Government-controlled news in Cuba offers disinformation on Venezuela

Anisia Cuesta Ordaz, 46, Irma Ostia La Cruz, 58, (in the middle) and some of her neighbors watch TV as President Barack Obama was received in Havana by Raul Castro on March 21, 2016.
Anisia Cuesta Ordaz, 46, Irma Ostia La Cruz, 58, (in the middle) and some of her neighbors watch TV as President Barack Obama was received in Havana by Raul Castro on March 21, 2016. For The Washington Post

For Cubans, the recent vote for a Constituent Assembly in Venezuela was “an exemplary victory” for President Nicolás Maduro, and the balloting took place “normally and with a great turnout.”

Street protests against Maduro are “acts of violence” organized by the U.S. government, and the protesters are not Venezuelans but “terrorists backed by right-wing elements.”

Those “alternative facts” are what Cubans get every day from their government-controlled mass media, which generate disinformation through a mix of censorship, propaganda and limited access to the internet.

Cubanet, an independent news outlet based in Miami, asked several Cubans on the island what they knew about the crisis in Venezuela after the mass protests started in May. Not surprisingly, they knew little.

“In an information world almost totally controlled by the government, people have access to news reports manipulated and biased according to the political priorities of the state,” said Freedom House analyst Jessica White, whose organization monitors freedom of the press around the world.

“We have certainly seen this in Cuba, especially when you look at the favorable coverage of countries like Venezuela,” she added. “The censorship of sensitive issues and the lack of diverse content eventually affects the capacity of citizens to inform themselves in a full and balanced manner.”

What Cubans do receive through the official media are reports that support the Maduro version of events in Venezuela, as well as those that involve conspiracies about the role of the United States in the South American country’s crisis.

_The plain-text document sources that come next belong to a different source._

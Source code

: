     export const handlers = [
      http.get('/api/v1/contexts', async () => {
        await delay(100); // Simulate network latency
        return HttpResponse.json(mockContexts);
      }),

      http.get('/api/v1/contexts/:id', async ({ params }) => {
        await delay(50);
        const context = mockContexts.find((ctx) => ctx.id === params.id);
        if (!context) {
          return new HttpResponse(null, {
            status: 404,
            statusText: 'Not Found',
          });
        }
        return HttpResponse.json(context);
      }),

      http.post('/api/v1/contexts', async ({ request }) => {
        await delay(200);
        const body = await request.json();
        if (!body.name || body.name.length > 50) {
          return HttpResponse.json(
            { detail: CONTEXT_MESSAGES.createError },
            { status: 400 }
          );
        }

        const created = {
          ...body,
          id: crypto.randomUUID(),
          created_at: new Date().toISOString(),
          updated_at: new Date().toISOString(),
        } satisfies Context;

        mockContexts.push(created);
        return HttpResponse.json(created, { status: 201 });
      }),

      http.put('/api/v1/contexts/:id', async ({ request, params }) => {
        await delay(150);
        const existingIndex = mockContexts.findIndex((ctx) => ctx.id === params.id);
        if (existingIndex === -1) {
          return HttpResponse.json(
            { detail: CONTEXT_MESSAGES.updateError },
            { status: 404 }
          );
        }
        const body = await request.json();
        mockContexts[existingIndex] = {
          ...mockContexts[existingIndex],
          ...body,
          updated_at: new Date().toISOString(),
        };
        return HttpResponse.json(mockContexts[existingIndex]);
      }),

Some of the reports could even be categorized as fake news. Several reports in Cubadebate, a state-run online news page, have mentioned an alleged plan by the Pentagon’s Miami-based Southern Command to topple Maduro. A document titled U.S. Southcom Operation “Venezuela Freedom,” American Strategy to Overthrow the Maduro Government has been posted on several web pages. Southcom has denied any link to the document, but that has not stopped its continued circulation.

Cubadebate is known for posting all kinds of conspiracy theories, from an allegation that the United States infected former Venezuelan President Hugo Chavez with cancer to reports that an Ebola outbreak originated with biological warfare center in Fort Detrick in Maryland. It also regularly publishes false news reports that cast a negative light on the United States — like the Manhattan couple that committed suicide because they could not pay for their medical needs.

Although not all Cuban government news outlets publish fake news, many of them omit information viewed as “sensitive” and stick to the official line.

Granma, official voice of the ruling Communist Party of Cuba, has not mentioned Venezuelan opposition leader Leopoldo Lopez in the past month, even though during that time he was released from prison, put under house arrest, returned to prison and then sent back again to house arrest.

Granma mentioned Lopez or Henrique Capriles, another top opposition leader, 75 times since January 2014 — the date limit for searches of its digital site. Maduro, in contrast, was mentioned 939 times.